One afternoon, when the sun seemed to be about three hours high, and we were traveling along at an ox-team gait, over a level prairie, John East, a good, honest man, also from Missouri, who was walking and driving his team, was told that we were then crossing the Missouri line, whereupon, he turned about facing the east, pulled off his slouched hat, and waving it above his head said, "Farewell to America!"

I think it was the second day after we had crossed the Caw River, we met a war party of Caws, marching afoot, about a hundred of them, painted and feathered, and armed with bows, spears, war-clubs, tomahawks and knives. Some were wounded and limping, some with blood on faces, arms in slings, and bandages around their heads. They seemed to be tired and in a hurry. They told us they had been out on a buffalo hunt and had been attacked by a war party of the Pawnees, and had a fight with them, but that they had defeated the Pawnees and killed many of them. That evening or the next, we reached the battle ground, and went into camp. Several dead Indians were found, and I heard men say they were Caws.

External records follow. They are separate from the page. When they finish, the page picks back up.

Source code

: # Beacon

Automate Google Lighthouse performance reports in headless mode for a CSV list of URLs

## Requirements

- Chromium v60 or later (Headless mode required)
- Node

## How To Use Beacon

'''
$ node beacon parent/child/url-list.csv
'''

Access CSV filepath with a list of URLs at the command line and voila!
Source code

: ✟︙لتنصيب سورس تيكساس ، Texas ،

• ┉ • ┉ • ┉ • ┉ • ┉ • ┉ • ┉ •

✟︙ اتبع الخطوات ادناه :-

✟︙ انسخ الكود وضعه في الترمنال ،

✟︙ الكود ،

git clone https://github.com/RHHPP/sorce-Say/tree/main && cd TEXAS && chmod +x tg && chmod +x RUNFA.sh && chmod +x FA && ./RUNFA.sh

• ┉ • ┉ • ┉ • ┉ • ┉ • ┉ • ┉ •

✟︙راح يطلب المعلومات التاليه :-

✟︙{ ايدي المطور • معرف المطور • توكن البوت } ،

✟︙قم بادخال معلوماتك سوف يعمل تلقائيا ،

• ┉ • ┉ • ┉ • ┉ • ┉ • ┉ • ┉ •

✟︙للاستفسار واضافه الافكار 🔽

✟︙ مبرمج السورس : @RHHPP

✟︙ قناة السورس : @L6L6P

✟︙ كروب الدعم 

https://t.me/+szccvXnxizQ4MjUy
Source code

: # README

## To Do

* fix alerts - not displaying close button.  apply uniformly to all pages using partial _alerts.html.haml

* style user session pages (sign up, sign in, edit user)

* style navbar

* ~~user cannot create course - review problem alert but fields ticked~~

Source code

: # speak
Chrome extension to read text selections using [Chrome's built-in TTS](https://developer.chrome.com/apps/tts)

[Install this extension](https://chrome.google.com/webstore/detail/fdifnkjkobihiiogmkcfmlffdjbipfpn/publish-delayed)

If they were, the Caws were defeated, else they would not have left their dead.

There was a Mexican in the train, who cut off an Indian's hand at the wrist and hung it on a stake about three feet high in the encampment. I saw it hanging there myself, and was afraid of it, for I saw it was a man's hand. An indignation meeting was the result of this ghastly exhibition, and the Mexican was compelled to leave the company.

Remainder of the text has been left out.